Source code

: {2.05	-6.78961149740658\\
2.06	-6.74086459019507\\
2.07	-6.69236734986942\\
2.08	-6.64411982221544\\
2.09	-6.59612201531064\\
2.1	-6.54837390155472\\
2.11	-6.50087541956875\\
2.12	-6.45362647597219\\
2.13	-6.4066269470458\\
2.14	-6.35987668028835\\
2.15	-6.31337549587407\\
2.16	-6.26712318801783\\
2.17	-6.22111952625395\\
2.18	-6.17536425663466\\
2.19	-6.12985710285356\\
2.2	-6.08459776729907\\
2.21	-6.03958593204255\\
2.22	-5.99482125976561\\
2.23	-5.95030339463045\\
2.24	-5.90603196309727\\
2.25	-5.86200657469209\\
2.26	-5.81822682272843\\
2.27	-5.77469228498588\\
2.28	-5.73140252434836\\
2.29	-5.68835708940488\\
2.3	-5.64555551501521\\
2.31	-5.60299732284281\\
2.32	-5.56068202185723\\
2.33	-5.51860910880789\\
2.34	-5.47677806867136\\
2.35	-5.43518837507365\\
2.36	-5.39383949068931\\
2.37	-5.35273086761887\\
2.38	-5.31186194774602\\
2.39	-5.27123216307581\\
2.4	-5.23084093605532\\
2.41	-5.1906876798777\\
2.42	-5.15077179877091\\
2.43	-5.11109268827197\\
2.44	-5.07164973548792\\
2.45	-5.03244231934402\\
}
□ □ □
**To do**
Print the complete listing again, exactly as it stands.

**Solution**
Source code

: {2.05	-6.78961149740658\\
2.06	-6.74086459019507\\
2.07	-6.69236734986942\\
2.08	-6.64411982221544\\
2.09	-6.59612201531064\\
2.1	-6.54837390155472\\
2.11	-6.50087541956875\\
2.12	-6.45362647597219\\
2.13	-6.4066269470458\\
2.14	-6.35987668028835\\
2.15	-6.31337549587407\\
2.16	-6.26712318801783\\
2.17	-6.22111952625395\\
2.18	-6.17536425663466\\
2.19	-6.12985710285356\\
2.2	-6.08459776729907\\
2.21	-6.03958593204255\\
2.22	-5.99482125976561\\
2.23	-5.95030339463045\\
2.24	-5.90603196309727\\
2.25	-5.86200657469209\\
2.26	-5.81822682272843\\
2.27	-5.77469228498588\\
2.28	-5.73140252434836\\
2.29	-5.68835708940488\\
2.3	-5.64555551501521\\
2.31	-5.60299732284281\\
2.32	-5.56068202185723\\
2.33	-5.51860910880789\\
2.34	-5.47677806867136\\
2.35	-5.43518837507365\\
2.36	-5.39383949068931\\
2.37	-5.35273086761887\\
2.38	-5.31186194774602\\
2.39	-5.27123216307581\\
2.4	-5.23084093605532\\
2.41	-5.1906876798777\\
2.42	-5.15077179877091\\
2.43	-5.11109268827197\\
2.44	-5.07164973548792\\
2.45	-5.03244231934402\\
}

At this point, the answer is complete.